My youngest child, Artiste, has completed 2nd grade. Cheerful and intelligent, she is a joy to teach. With pencil always in hand, everything she learns about comes forth as a sketch or drawing.She received wonderful instruction at the art museum this year; I was proud that one of her creations was chosen to be on display at the museum for 6 weeks this summer.
But I have agonized, too. The list of books we have shared together is significantly shorter than the list of books I read with my older children when they were 2nd graders. Have we done enough? Is she being cheated? I think most homeschool moms have those unsettling feelings.

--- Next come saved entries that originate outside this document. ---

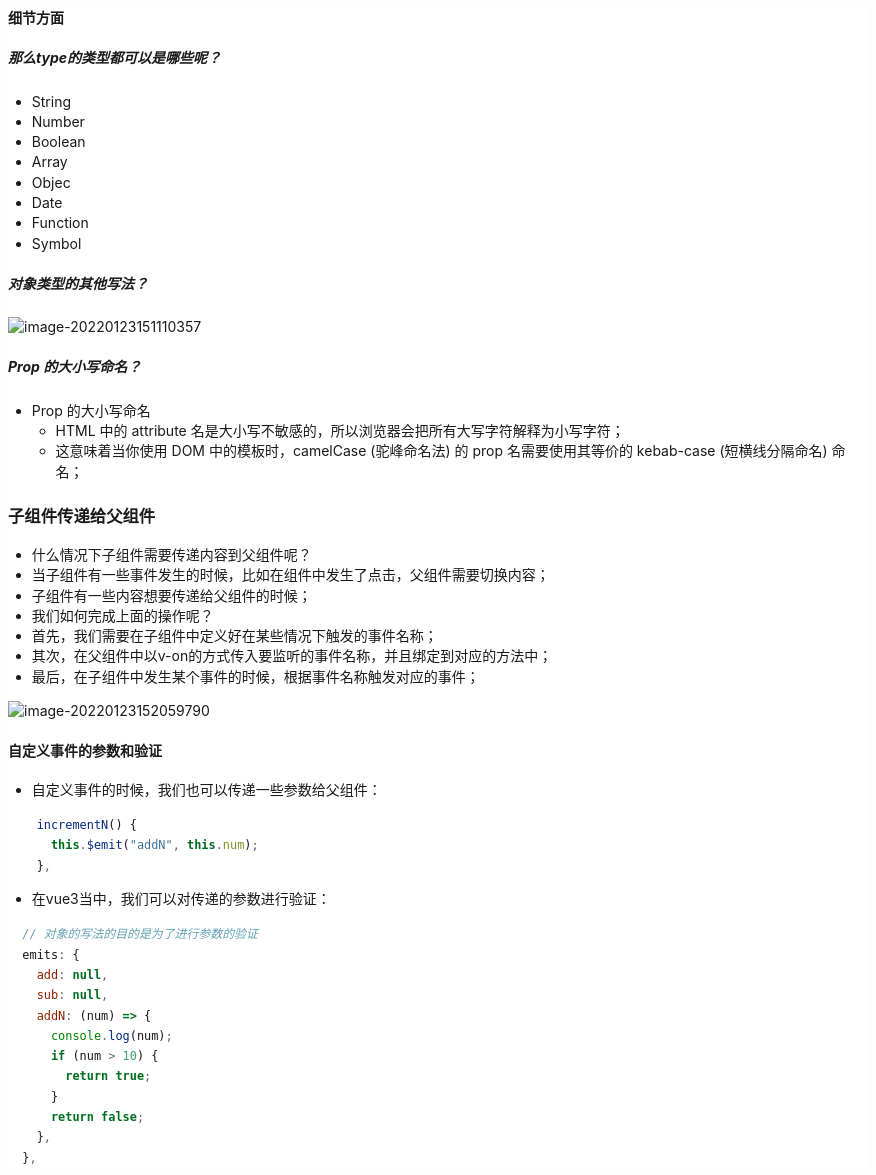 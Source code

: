 #### 细节方面

##### 那么type的类型都可以是哪些呢？

- String
- Number
- Boolean
- Array
- Objec
- Date
- Function
- Symbol

##### 对象类型的其他写法？

![image-20220123151110357](https://s2.loli.net/2022/01/23/gGeOcY1xTpBqtyf.png)

##### Prop 的大小写命名？

- Prop 的大小写命名
  - HTML 中的 attribute 名是大小写不敏感的，所以浏览器会把所有大写字符解释为小写字符；
  - 这意味着当你使用 DOM 中的模板时，camelCase (驼峰命名法) 的 prop 名需要使用其等价的 kebab-case (短横线分隔命名) 命名；

### 子组件传递给父组件

-  什么情况下子组件需要传递内容到父组件呢？
  - 当子组件有一些事件发生的时候，比如在组件中发生了点击，父组件需要切换内容；
  - 子组件有一些内容想要传递给父组件的时候；
-  我们如何完成上面的操作呢？
  - 首先，我们需要在子组件中定义好在某些情况下触发的事件名称；
  - 其次，在父组件中以v-on的方式传入要监听的事件名称，并且绑定到对应的方法中；
  - 最后，在子组件中发生某个事件的时候，根据事件名称触发对应的事件；

![image-20220123152059790](https://s2.loli.net/2022/01/23/Re2wXTtMWnGOg17.png)

#### 自定义事件的参数和验证

-  自定义事件的时候，我们也可以传递一些参数给父组件：

  ```js
      incrementN() {
        this.$emit("addN", this.num);
      },
  ```

-  在vue3当中，我们可以对传递的参数进行验证：

  ```js
    // 对象的写法的目的是为了进行参数的验证
    emits: {
      add: null,
      sub: null,
      addN: (num) => {
        console.log(num);
        if (num > 10) {
          return true;
        } 
        return false;
      },
    },
  ```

I was expressing my thoughts aloud to my oldest daughter as we were walking together the other night. She very wisely said, "Mom, she may not be as advanced in the area of history as we were at her age, but look at her other skills and abilities. She can multiply 12x 14 in her mind ~~something I cannot do without pencil and paper! " She went on to catalog her sister's other talents and abilities, music to a Mother's ears.
Truth be told, with the youngest child I am seeing my own teaching role is important but not as all-encompassing as it was with the elder children. Big Brother reads the Narnia series to her on a regular basis; Joy whips out the flashlight at bedtime and reads her mystery books; and Melody has relived her own favorites such as Paddington and Piggle-Wiggle with her sister; Dad makes up outlandish bedtime stories. Artiste also sat in on many of our Jr. High Watership Down discussions. She begged to learn to type like the "big kids", which she did independently using the Mavis Beacon program.
Insight gained: the older siblings have learned to fish. Now they are teaching her to fish. Some of the teaching is intentional, some is incidental, but it is unfolding in a measurable way. My year-end evaluation causes me to see that I have given up some of the control as to *WHAT* is learned and when. But giving up that control has lead to net gains: family-centered learning, with each member contributing gifts and talents in a unique way.
I am humbled as I realize that part of the joy of teaching is to work yourself out of a job.
1 comment:
Yup, I think that's the way it's supposed to be....
I remembering helping a sister learned to read and her helping me with math facts.